The problem → Take each line in the entries below that holds "LLMs" and show it.
-=-=-=-=-
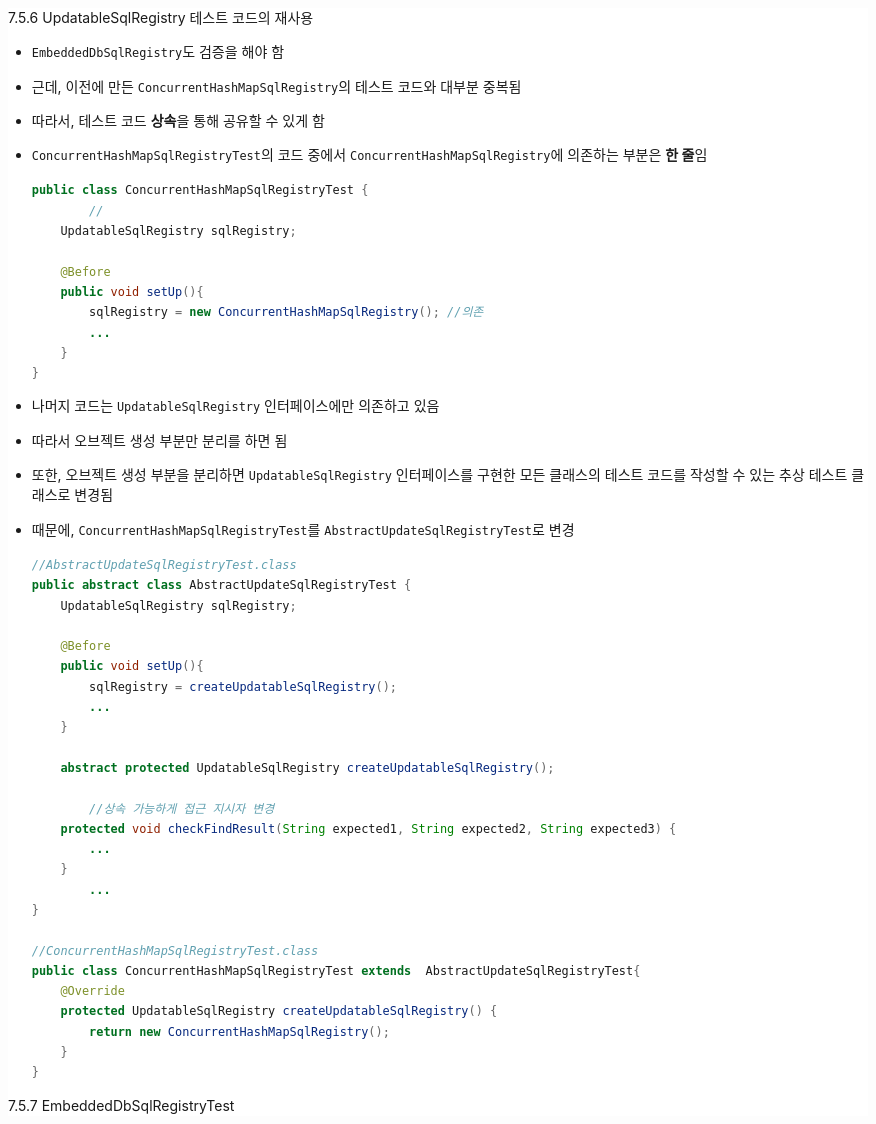 7.5.6 UpdatableSqlRegistry 테스트 코드의 재사용

- `EmbeddedDbSqlRegistry`도 검증을 해야 함
- 근데, 이전에 만든 `ConcurrentHashMapSqlRegistry`의 테스트 코드와 대부분 중복됨
- 따라서, 테스트 코드 **상속**을 통해 공유할 수 있게 함
- `ConcurrentHashMapSqlRegistryTest`의 코드 중에서 `ConcurrentHashMapSqlRegistry`에 의존하는 부분은 **한 줄**임
    
    ```java
    public class ConcurrentHashMapSqlRegistryTest {
    		//
        UpdatableSqlRegistry sqlRegistry;
    
        @Before
        public void setUp(){
            sqlRegistry = new ConcurrentHashMapSqlRegistry(); //의존
            ...
        }
    }
    ```
    
- 나머지 코드는 `UpdatableSqlRegistry` 인터페이스에만 의존하고 있음
- 따라서 오브젝트 생성 부분만 분리를 하면 됨
- 또한, 오브젝트 생성 부분을 분리하면 `UpdatableSqlRegistry` 인터페이스를 구현한 모든 클래스의 테스트 코드를 작성할 수 있는 추상 테스트 클래스로 변경됨
- 때문에, `ConcurrentHashMapSqlRegistryTest`를 `AbstractUpdateSqlRegistryTest`로 변경
    
    ```java
    //AbstractUpdateSqlRegistryTest.class
    public abstract class AbstractUpdateSqlRegistryTest {
        UpdatableSqlRegistry sqlRegistry;
    
        @Before
        public void setUp(){
            sqlRegistry = createUpdatableSqlRegistry();
            ...
        }
        
        abstract protected UpdatableSqlRegistry createUpdatableSqlRegistry();
    
    		//상속 가능하게 접근 지시자 변경
        protected void checkFindResult(String expected1, String expected2, String expected3) {
            ...
        }
    		...
    }
    
    //ConcurrentHashMapSqlRegistryTest.class
    public class ConcurrentHashMapSqlRegistryTest extends  AbstractUpdateSqlRegistryTest{
        @Override
        protected UpdatableSqlRegistry createUpdatableSqlRegistry() {
            return new ConcurrentHashMapSqlRegistry();
        }
    }
    ```
    

7.5.7 EmbeddedDbSqlRegistryTest
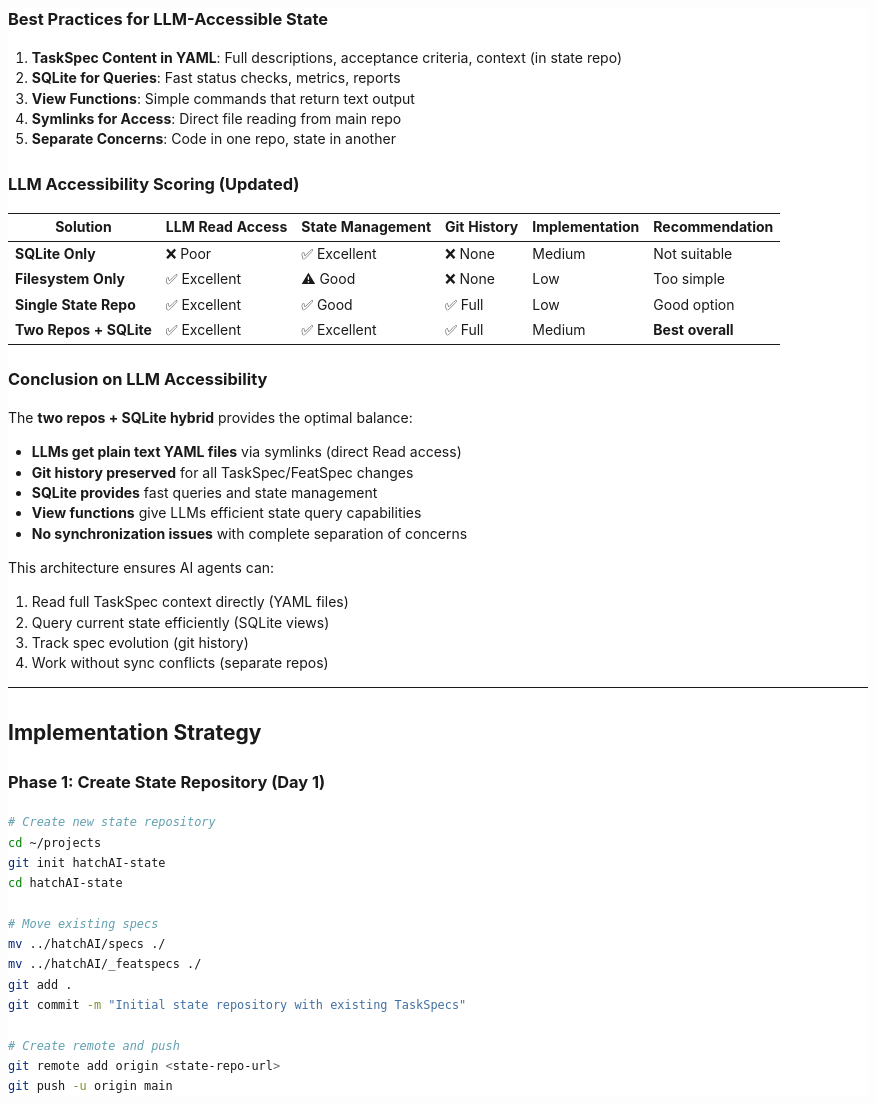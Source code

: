 ### Best Practices for LLM-Accessible State

1. **TaskSpec Content in YAML**: Full descriptions, acceptance criteria, context (in state repo)
2. **SQLite for Queries**: Fast status checks, metrics, reports
3. **View Functions**: Simple commands that return text output
4. **Symlinks for Access**: Direct file reading from main repo
5. **Separate Concerns**: Code in one repo, state in another

### LLM Accessibility Scoring (Updated)

| Solution | LLM Read Access | State Management | Git History | Implementation | Recommendation |
|----------|----------------|------------------|------------|----------------|----------------|
| **SQLite Only** | ❌ Poor | ✅ Excellent | ❌ None | Medium | Not suitable |
| **Filesystem Only** | ✅ Excellent | ⚠️ Good | ❌ None | Low | Too simple |
| **Single State Repo** | ✅ Excellent | ✅ Good | ✅ Full | Low | Good option |
| **Two Repos + SQLite** | ✅ Excellent | ✅ Excellent | ✅ Full | Medium | **Best overall** |

### Conclusion on LLM Accessibility

The **two repos + SQLite hybrid** provides the optimal balance:
- **LLMs get plain text YAML files** via symlinks (direct Read access)
- **Git history preserved** for all TaskSpec/FeatSpec changes
- **SQLite provides** fast queries and state management
- **View functions** give LLMs efficient state query capabilities
- **No synchronization issues** with complete separation of concerns

This architecture ensures AI agents can:
1. Read full TaskSpec context directly (YAML files)
2. Query current state efficiently (SQLite views)
3. Track spec evolution (git history)
4. Work without sync conflicts (separate repos)

---

## Implementation Strategy

### Phase 1: Create State Repository (Day 1)
```bash
# Create new state repository
cd ~/projects
git init hatchAI-state
cd hatchAI-state

# Move existing specs
mv ../hatchAI/specs ./
mv ../hatchAI/_featspecs ./
git add .
git commit -m "Initial state repository with existing TaskSpecs"

# Create remote and push
git remote add origin <state-repo-url>
git push -u origin main
```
-=-=-=-=-
Written answer →
- **LLMs get plain text YAML files** via symlinks (direct Read access)
- **View functions** give LLMs efficient state query capabilities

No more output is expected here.